No Way Jose: Movie Review



Not enough comedy to break up the pessimistic monotony.

No Way Jose stars Adam Goldberg as Jose, born as Joseph Stern but he's 1/8th Mexican so Jose it is. There's a lot of humour present in the lead character but he's also very tiring, pessimistic, passive aggressive, and did I mention tiring? He complains for the full hour and a half run-time of the movie. While some of his complaints are funny, there is just no reprieve from his verbose pessimism. 2015

Directed by: Adam Goldberg

Screenplay by: Adam Goldberg, Sarah Kate Levy

Starring: Adam Goldberg, Ahna O'Reilly

Jose is a musician, but an unsuccessful one, and is relegated to playing children's birthday parties. He hates it. He has a wonderful and charming girlfriend Dusty (Ahna O'Reilly) who's trying to domesticate him by getting engaged, moving to the suburbs, going on vacation together and celebrating birthdays with friends. He hates it. Although she insists that he hated their previous house and life more.

On one fateful night after Jose took too many Ambien (which is a nightly occurrence), Dusty downloads a sex predators app to help keep their non-existent future children safe.

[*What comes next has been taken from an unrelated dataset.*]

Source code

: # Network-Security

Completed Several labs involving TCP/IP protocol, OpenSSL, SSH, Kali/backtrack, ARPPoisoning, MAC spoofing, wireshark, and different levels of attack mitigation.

This is not good news for Jose but he's currently strung-out on Ambien and his ability to explain past incidents is seriously limited. A long string of half nonsense, half childhood stupidity explained by a drugged out half-Jewish half-Mexican passive aggressive neurotic man-child is pretty damn funny.

But that takes us to the plot of the movie. And there isn't much of one. Jose has to figure out how to get his life on track, but he hates everyone and everything. So he sits around and complains. Seeing as that's all he did before, it's hard to see how his life is suddenly off-track. If the beginning is the same and middle is the same, why should the ending be any different?

Jose is a frustrating mix of humour and annoyance. Every time he has a funny line, you're hoping it's going to become the laugh-out-loud comedy it could have been, but then he goes back to moping through completely pointless and boring scenes with friends. The pessimistic monotony is only momentarily broken up with a funny scene.

The other people in Jose's life don't seem to like him much more than he likes life. Why Dusty wasted so much time with him in the first place was never answered; his bandmates are shafted to nameless, unfunny people; and his one friend who is a friend has a wife who should have kicked him out of the house the second he set foot in it. That friend is crafted on the one joke that having kids ages you 20 years. And that's the whole movie. No Way Jose is one long joke at look at how funny Jose is, but really he's just tiring.